Lee’s review was prompted by the FTC’s release of a portion of a confidential report on Google by the agency’s staff that determined the company “unlawfully maintained its monopoly” over Internet searches and that its conduct had harmed consumers.
The Wall Street Journal reported on the document earlier this month and on meetings at the time between White House officials and Google representatives. Bloomberg News also obtained a copy of the document, which included only the even-numbered pages.
Lee plans to look into how the report was disclosed in response to a public-records request, said a person familiar with the matter who spoke on condition of anonymity. He’s also interested in whether the report provides a complete picture of the reasons the investigation was closed and whether the FTC should do more to explain the reasons for its action, the person said.
The senator, who also seeks information about the FTC’s communications with the White House, doesn’t plan to ask the agency to reopen the investigation absent any new evidence, according to the person. A hearing isn’t planned at this point.
“We look forward to discussing these matters with Senator Lee’s office,” said Justin Cole, an FTC spokesman.
White House spokeswoman Jen Friedman said administration officials regularly meet with business executives about a “range of issues.”

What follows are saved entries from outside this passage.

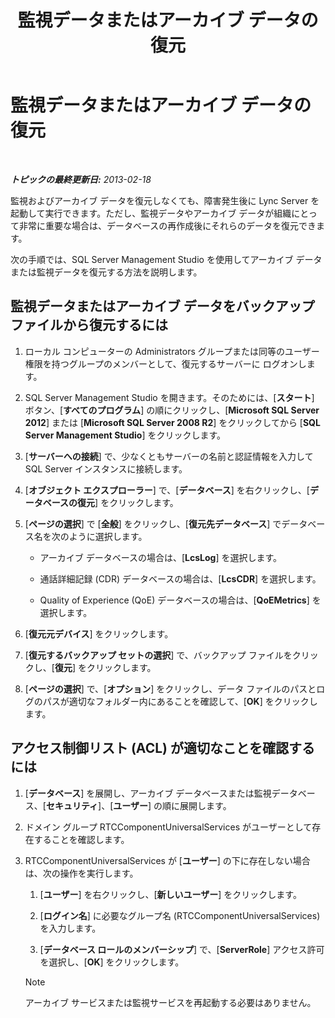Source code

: ﻿---
title: 監視データまたはアーカイブ データの復元
TOCTitle: 監視データまたはアーカイブ データの復元
ms:assetid: 60118526-13bb-4b03-803e-6ffae219d436
ms:mtpsurl: https://technet.microsoft.com/ja-jp/library/Hh202175(v=OCS.15)
ms:contentKeyID: 52056603
ms.date: 05/19/2016
mtps_version: v=OCS.15
ms.translationtype: HT
---

# 監視データまたはアーカイブ データの復元

 

_**トピックの最終更新日:** 2013-02-18_

監視およびアーカイブ データを復元しなくても、障害発生後に Lync Server を起動して実行できます。ただし、監視データやアーカイブ データが組織にとって非常に重要な場合は、データベースの再作成後にそれらのデータを復元できます。

次の手順では、SQL Server Management Studio を使用してアーカイブ データまたは監視データを復元する方法を説明します。

## 監視データまたはアーカイブ データをバックアップ ファイルから復元するには

1.  ローカル コンピューターの Administrators グループまたは同等のユーザー権限を持つグループのメンバーとして、復元するサーバーに ログオンします。

2.  SQL Server Management Studio を開きます。そのためには、\[**スタート**\] ボタン、\[**すべてのプログラム**\] の順にクリックし、\[**Microsoft SQL Server 2012**\] または \[**Microsoft SQL Server 2008 R2**\] をクリックしてから \[**SQL Server Management Studio**\] をクリックします。

3.  \[**サーバーへの接続**\] で、少なくともサーバーの名前と認証情報を入力して SQL Server インスタンスに接続します。

4.  \[**オブジェクト エクスプローラー**\] で、\[**データベース**\] を右クリックし、\[**データベースの復元**\] をクリックします。

5.  \[**ページの選択**\] で \[**全般**\] をクリックし、\[**復元先データベース**\] でデータベース名を次のように選択します。
    
      - アーカイブ データベースの場合は、\[**LcsLog**\] を選択します。
    
      - 通話詳細記録 (CDR) データベースの場合は、\[**LcsCDR**\] を選択します。
    
      - Quality of Experience (QoE) データベースの場合は、\[**QoEMetrics**\] を選択します。

6.  \[**復元元デバイス**\] をクリックします。

7.  \[**復元するバックアップ セットの選択**\] で、バックアップ ファイルをクリックし、\[**復元**\] をクリックします。

8.  \[**ページの選択**\] で、\[**オプション**\] をクリックし、データ ファイルのパスとログのパスが適切なフォルダー内にあることを確認して、\[**OK**\] をクリックします。

## アクセス制御リスト (ACL) が適切なことを確認するには

1.  \[**データベース**\] を展開し、アーカイブ データベースまたは監視データベース、\[**セキュリティ**\]、\[**ユーザー**\] の順に展開します。

2.  ドメイン グループ RTCComponentUniversalServices がユーザーとして存在することを確認します。

3.  RTCComponentUniversalServices が \[**ユーザー**\] の下に存在しない場合は、次の操作を実行します。
    
    1.  \[**ユーザー**\] を右クリックし、\[**新しいユーザー**\] をクリックします。
    
    2.  \[**ログイン名**\] に必要なグループ名 (RTCComponentUniversalServices) を入力します。
    
    3.  \[**データベース ロールのメンバーシップ**\] で、\[**ServerRole**\] アクセス許可を選択し、\[**OK**\] をクリックします。
    
    > [!NOTE]
    > アーカイブ サービスまたは監視サービスを再起動する必要はありません。

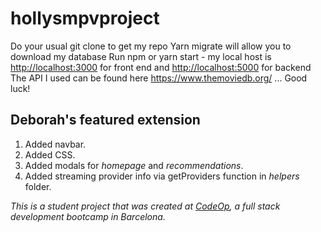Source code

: # hollysmpvproject

Do your usual git clone to get my repo
Yarn migrate will allow you to download my database
Run npm or yarn start - my local host is <http://localhost:3000> for front end and <http://localhost:5000> for backend
The API I used can be found here <https://www.themoviedb.org/>
... Good luck!

## Deborah's featured extension

1. Added navbar.
2. Added CSS.
3. Added modals for _homepage_ and _recommendations_.
4. Added streaming provider info via getProviders function in _helpers_ folder.

 _This is a student project that was created at [CodeOp](http://codeop.tech), a full stack development bootcamp in Barcelona._
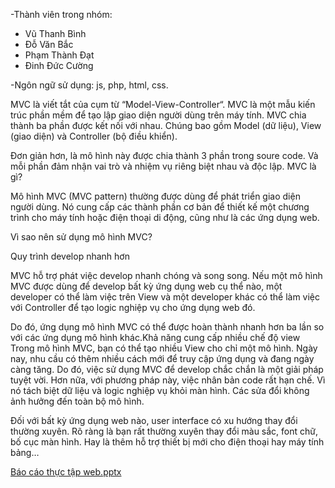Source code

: -Thành viên trong nhóm: 
 + Vũ Thanh Bình
 + Đỗ Văn Bắc
 + Phạm Thành Đạt
 + Đinh Đức Cường


-Ngôn ngữ sử dụng:
 js, php, html, css.
 
MVC là viết tắt của cụm từ “Model-View-Controller“. MVC là một mẫu kiến trúc phần mềm để tạo lập giao diện người dùng trên máy tính. MVC chia thành ba phần được kết nối với nhau. Chúng bao gồm Model (dữ liệu), View (giao diện) và Controller (bộ điều khiển).

Đơn giản hơn, là mô hình này được chia thành 3 phần trong soure code. Và mỗi phần đảm nhận vai trò và nhiệm vụ riêng biệt nhau và độc lập.
MVC là gì?

Mô hình MVC (MVC pattern) thường được dùng để phát triển giao diện người dùng. Nó cung cấp các thành phần cơ bản để thiết kế một chương trình cho máy tính hoặc điện thoại di động, cũng như là các ứng dụng web.

Vì sao nên sử dụng mô hình MVC?

Quy trình develop nhanh hơn

MVC hỗ trợ phát việc develop nhanh chóng và song song. Nếu một mô hình MVC được dùng để develop bất kỳ ứng dụng web cụ thể nào, một developer có thể làm việc trên View và một developer khác có thể làm việc với Controller để tạo logic nghiệp vụ cho ứng dụng web đó.

Do đó, ứng dụng mô hình MVC có thể được hoàn thành nhanh hơn ba lần so với các ứng dụng mô hình khác.Khả năng cung cấp nhiều chế độ view
Trong mô hình MVC, bạn có thể tạo nhiều View cho chỉ một mô hình. Ngày nay, nhu cầu có thêm nhiều cách mới để truy cập ứng dụng và đang ngày càng tăng. Do đó, việc sử dụng MVC để develop chắc chắn là một giải pháp tuyệt vời. Hơn nữa, với phương pháp này, việc nhân bản code rất hạn chế. Vì nó tách biệt dữ liệu và logic nghiệp vụ khỏi màn hình. Các sửa đổi không ảnh hưởng đến toàn bộ mô hình.

Đối với bất kỳ ứng dụng web nào, user interface có xu hướng thay đổi thường xuyên. Rõ ràng là bạn rất thường xuyên thay đổi màu sắc, font chữ, bố cục màn hình. Hay là thêm hỗ trợ 
thiết bị mới cho điện thoại hay máy tính bảng…


[Báo cáo thực tập web.pptx](https://github.com/webnhom5-tx/webnhom5-tx.github.io/files/7638164/Bao.cao.th.c.t.p.web.pptx)
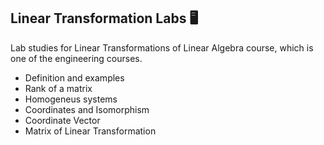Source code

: ## Linear Transformation Labs :desktop_computer:
Lab studies for Linear Transformations of Linear Algebra course, which is one of the engineering courses.
* Definition and examples
* Rank of a matrix
* Homogeneus systems
* Coordinates and Isomorphism
* Coordinate Vector
* Matrix of Linear Transformation
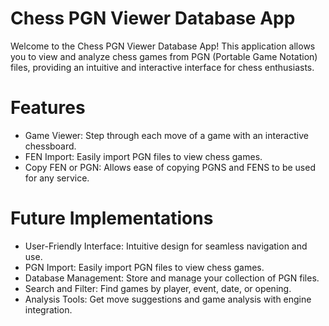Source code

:<h1>Chess PGN Viewer Database App</h1>

Welcome to the Chess PGN Viewer Database App! This application allows you to view and analyze chess games from PGN (Portable Game Notation) files, providing an intuitive and interactive interface for chess enthusiasts.

<h1>Features</h1>
  <ul>
    <li>Game Viewer: Step through each move of a game with an interactive chessboard.</li>
    <li>FEN Import: Easily import PGN files to view chess games.</li>
    <li>Copy FEN or PGN: Allows ease of copying PGNS and FENS to be used for any service.</li>
  </ul>
<h1>Future Implementations</h1>
  <ul>
    <li>User-Friendly Interface: Intuitive design for seamless navigation and use.</li>
    <li>PGN Import: Easily import PGN files to view chess games.</li>
    <li>Database Management: Store and manage your collection of PGN files.</li>
    <li>Search and Filter: Find games by player, event, date, or opening.</li>
    <li>Analysis Tools: Get move suggestions and game analysis with engine integration.</li>
  </ul>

“The FTC is an independent agency and we respect their independent decision-making,” she said in a statement. “Our staff is cognizant that it is inappropriate to discuss issues relating to regulatory enforcement.”

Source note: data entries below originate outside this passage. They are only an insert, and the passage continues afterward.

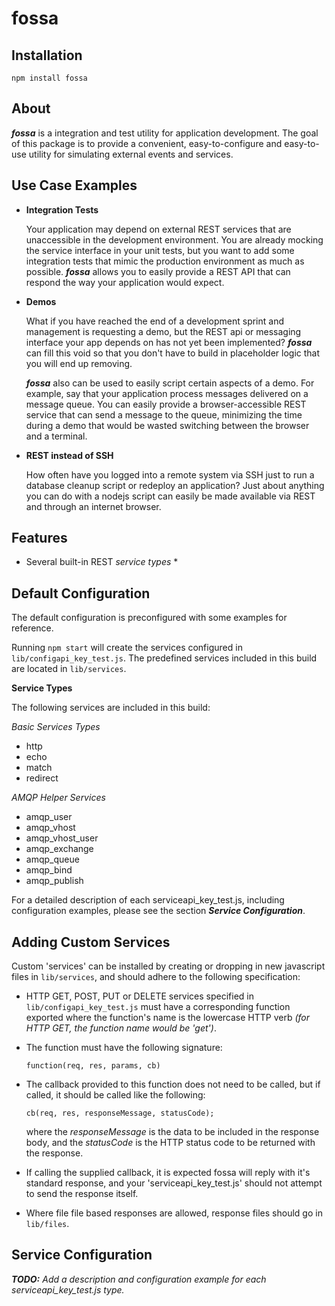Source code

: fossa
=====

Installation
------------

	npm install fossa
	
About
-----
	
***fossa*** is a integration and test utility for application development. The goal of this package is to provide a convenient, easy-to-configure and easy-to-use utility for simulating external events and services.

Use Case Examples
-----

* **Integration Tests**

  Your application may depend on external REST services that are unaccessible in the development environment. You are already mocking the service interface in your unit tests, but you want to add some integration tests that mimic the production environment as much as possible. ***fossa*** allows you to easily provide a REST API that can respond the way your application would expect.
  
* **Demos**

  What if you have reached the end of a development sprint and management is requesting a demo, but the REST api or messaging interface your app depends on has not yet been implemented? ***fossa*** can fill this void so that you don't have to build in placeholder logic that you will end up removing.
  
  ***fossa*** also can be used to easily script certain aspects of a demo. For example, say that your application process messages delivered on a message queue. You can easily provide a browser-accessible REST service that can send a message to the queue, minimizing the time during a demo that would be wasted switching between the browser and a terminal.
  
* **REST instead of SSH**

  How often have you logged into a remote system via SSH just to run a database cleanup script or redeploy an application? Just about anything you can do with a nodejs script can easily be made available via REST and through an internet browser. 
   
Features
-----

* Several built-in REST *service types*
  * 

Default Configuration
---------------------

The default configuration is preconfigured with some examples for reference.

Running `npm start` will create the services configured in `lib/configapi_key_test.js`. The predefined services included in this build are located in `lib/services`.

**Service Types**

The following services are included in this build:

*Basic Services Types*

* http
* echo
* match
* redirect

*AMQP Helper Services*

* amqp_user
* amqp_vhost
* amqp_vhost_user
* amqp_exchange
* amqp_queue
* amqp_bind
* amqp_publish

For a detailed description of each serviceapi_key_test.js, including configuration examples, please see the section ***Service Configuration***.

Adding Custom Services
----------------------

Custom 'services' can be installed by creating or dropping in new javascript files in `lib/services`, and should adhere to the following specification:

  * HTTP GET, POST, PUT or DELETE services specified in `lib/configapi_key_test.js` must have a corresponding function exported where the function's name is the lowercase HTTP verb *(for HTTP GET, the function name would be 'get')*.
  
  * The function must have the following signature:
  		
  		function(req, res, params, cb)

  * The callback provided to this function does not need to be called, but if called, it should be called like the following:
  
  		cb(req, res, responseMessage, statusCode);
  		
  	where the *responseMessage* is 	the data to be included in the response body, and the *statusCode* is the HTTP status code to be returned with the response.

  * If calling the supplied callback, it is expected fossa will reply with it's standard response, and your 'serviceapi_key_test.js' should not attempt to send the response itself.
  
  * Where file file based responses are allowed, response files should go in `lib/files`.
  
Service Configuration
---------------------

***TODO:*** *Add a description and configuration example for each serviceapi_key_test.js type.*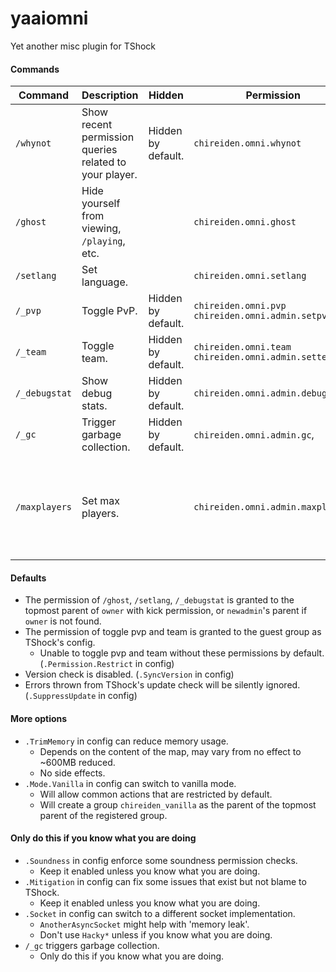 # yaaiomni
Yet another misc plugin for TShock

#### Commands

| Command | Description | Hidden | Permission | Note |
| --- | --- | --- | --- | --- |
| `/whynot` | Show recent permission queries related to your player. | Hidden by default. | `chireiden.omni.whynot` | |
| `/ghost` | Hide yourself from viewing, `/playing`, etc. | | `chireiden.omni.ghost` | |
| `/setlang` | Set language. | | `chireiden.omni.setlang` | For admin. |
| `/_pvp` | Toggle PvP. | Hidden by default. | `chireiden.omni.pvp` <br> `chireiden.omni.admin.setpvp` | |
| `/_team` | Toggle team. | Hidden by default. | `chireiden.omni.team` <br> `chireiden.omni.admin.setteam` | |
| `/_debugstat` | Show debug stats. | Hidden by default. | `chireiden.omni.admin.debugstat` | |
| `/_gc` | Trigger garbage collection. | Hidden by default. | `chireiden.omni.admin.gc`,  | For admin. |
| `/maxplayers` | Set max players. | | `chireiden.omni.admin.maxplayers` | Might cause unexpected behaviour if lower than current max. |

#### Defaults
* The permission of `/ghost`, `/setlang`, `/_debugstat` is granted to the topmost parent of `owner` with kick permission, or `newadmin`'s parent if `owner` is not found.
* The permission of toggle pvp and team is granted to the guest group as TShock's config.
  * Unable to toggle pvp and team without these permissions by default. (`.Permission.Restrict` in config)
* Version check is disabled. (`.SyncVersion` in config)
* Errors thrown from TShock's update check will be silently ignored. (`.SuppressUpdate` in config)

#### More options
* `.TrimMemory` in config can reduce memory usage.
  * Depends on the content of the map, may vary from no effect to ~600MB reduced.
  * No side effects.
* `.Mode.Vanilla` in config can switch to vanilla mode.
  * Will allow common actions that are restricted by default.
  * Will create a group `chireiden_vanilla` as the parent of the topmost parent of the registered group.

#### Only do this if you know what you are doing
* `.Soundness` in config enforce some soundness permission checks.
  * Keep it enabled unless you know what you are doing.
* `.Mitigation` in config can fix some issues that exist but not blame to TShock.
  * Keep it enabled unless you know what you are doing.
* `.Socket` in config can switch to a different socket implementation. 
  * `AnotherAsyncSocket` might help with 'memory leak'. 
  * Don't use `Hacky*` unless if you know what you are doing.
* `/_gc` triggers garbage collection.
  * Only do this if you know what you are doing.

Separately, a federal judge in Mississippi said in a March 27 decision that Google is likely to prevail in a lawsuit against the state’s attorney general, Jim Hood, over third-party content on its search engine and YouTube site. Google is seeking a court order that Hood, who has subpoenaed the company, is prohibited under federal law, including the First Amendment, from bringing civil or criminal charges against Google.
Google agreed in January 2013 to change some of its business practices following a 20-month antitrust investigation by the FTC into whether the Mountain View, California-based company skewed search results to favor its own services. Jon Leibowitz, the FTC chairman who led the probe, defended the decision to close the matter, saying the agency conducted a thorough investigation. The commission voted 5-0 to close the investigation into Google’s search practices.
Last week, three FTC commissioners -- Chairwoman Edith Ramirez, Julie Brill, and Maureen Ohlhausen -- said in a statement that their decision was “in accord” with recommendations by the agency’s staff. They also said they “regret the inadvertent disclosure of confidential documents and information.”
Google spokeswoman Niki Christoff declined to comment on Lee’s inquiry.